Common `errorCode` values: `source.auth_required`, `source.auth_ambiguous`,
`source.repo_not_selected`, `source.permission_missing`, `source.sha_mismatch`, and
`source.timeout`.

## What the agent can do

After checkout, the agent works with ordinary files. It can inspect, edit, test, diff, and
make local commits. Anything needing GitHub credentials runs outside the agent sandbox, so
the agent never runs authenticated `git`/`gh` and never sees a token.

To open a pull request, the agent calls the
[`github_publish_pull_request`](/agent-sessions/runtime-tools#github-tools) runtime tool —
it is **not** an SDK method; the agent invokes it from inside the sandbox. It takes the
source's local `name` as `source`, a `title`, and optional `body`, `base` (defaults to the
source's checked-out ref), and `draft`, and returns the PR URL. OpenComputer commits the
agent's edits to an `oc/<session>/<source>-<id>` branch and opens the PR with a
just-in-time, write-scoped token. This requires a **configured GitHub App** — the inline
`risky_short_lived_token` path is checkout-only and **cannot** open PRs.

**More repos mid-session.**
[`add_source(repo, ref, name?)`](/agent-sessions/runtime-tools#github-tools) checks out an
additional Connected-App repo into `/workspace/sources/<name>` after the first turn — same
zero-credential model as the initial checkout.

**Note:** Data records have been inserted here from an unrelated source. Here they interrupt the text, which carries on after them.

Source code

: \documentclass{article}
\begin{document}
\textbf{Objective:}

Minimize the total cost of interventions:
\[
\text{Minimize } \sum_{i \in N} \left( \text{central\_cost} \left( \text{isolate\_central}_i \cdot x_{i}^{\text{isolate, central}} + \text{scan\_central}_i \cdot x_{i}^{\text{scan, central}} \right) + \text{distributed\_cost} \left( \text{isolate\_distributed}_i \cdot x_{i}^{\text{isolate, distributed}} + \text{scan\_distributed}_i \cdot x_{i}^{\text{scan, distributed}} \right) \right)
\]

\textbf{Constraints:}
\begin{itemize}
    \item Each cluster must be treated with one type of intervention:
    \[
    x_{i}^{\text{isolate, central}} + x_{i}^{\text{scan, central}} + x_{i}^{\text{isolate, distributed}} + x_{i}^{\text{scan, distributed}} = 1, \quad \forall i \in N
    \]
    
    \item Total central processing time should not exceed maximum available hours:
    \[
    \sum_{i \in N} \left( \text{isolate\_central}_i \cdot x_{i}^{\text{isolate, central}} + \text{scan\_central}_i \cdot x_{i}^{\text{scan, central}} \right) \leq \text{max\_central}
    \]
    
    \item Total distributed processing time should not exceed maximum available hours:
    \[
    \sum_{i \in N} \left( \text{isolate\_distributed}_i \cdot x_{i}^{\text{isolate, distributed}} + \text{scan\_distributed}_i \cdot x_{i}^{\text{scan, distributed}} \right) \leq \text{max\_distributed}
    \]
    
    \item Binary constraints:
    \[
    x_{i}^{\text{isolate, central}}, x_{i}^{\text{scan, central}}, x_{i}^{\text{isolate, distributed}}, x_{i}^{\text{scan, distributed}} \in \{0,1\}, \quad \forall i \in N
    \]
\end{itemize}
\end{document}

**React to PR events.** After opening a PR, the agent can
[watch](/agent-sessions/watches) it with `watch_pull_request`; OpenComputer wakes the session
when checks finish, a review or comment lands, or it merges, so the agent can respond (e.g.
push a fix). Own-PR only, Connected-App repos only.

## Guarantees

* **GitHub App-backed tokens are never stored** — OpenComputer obtains short-lived,
  repo-scoped tokens just in time and destroys them. None reaches the agent's prompt,
  shell, files, env, the event log, or telemetry. (The one exception is inline-token auth,
  held encrypted only until the first checkout, then purged.)
* The OpenComputer App's private key lives only in OpenComputer's **control plane**, never
  in a sandbox.
* Platform-mediated pushes use an `oc/<session>/…` branch namespace — **no
  protected-branch push, no force-push.**
* Submodules and Git LFS are not part of the checkout contract.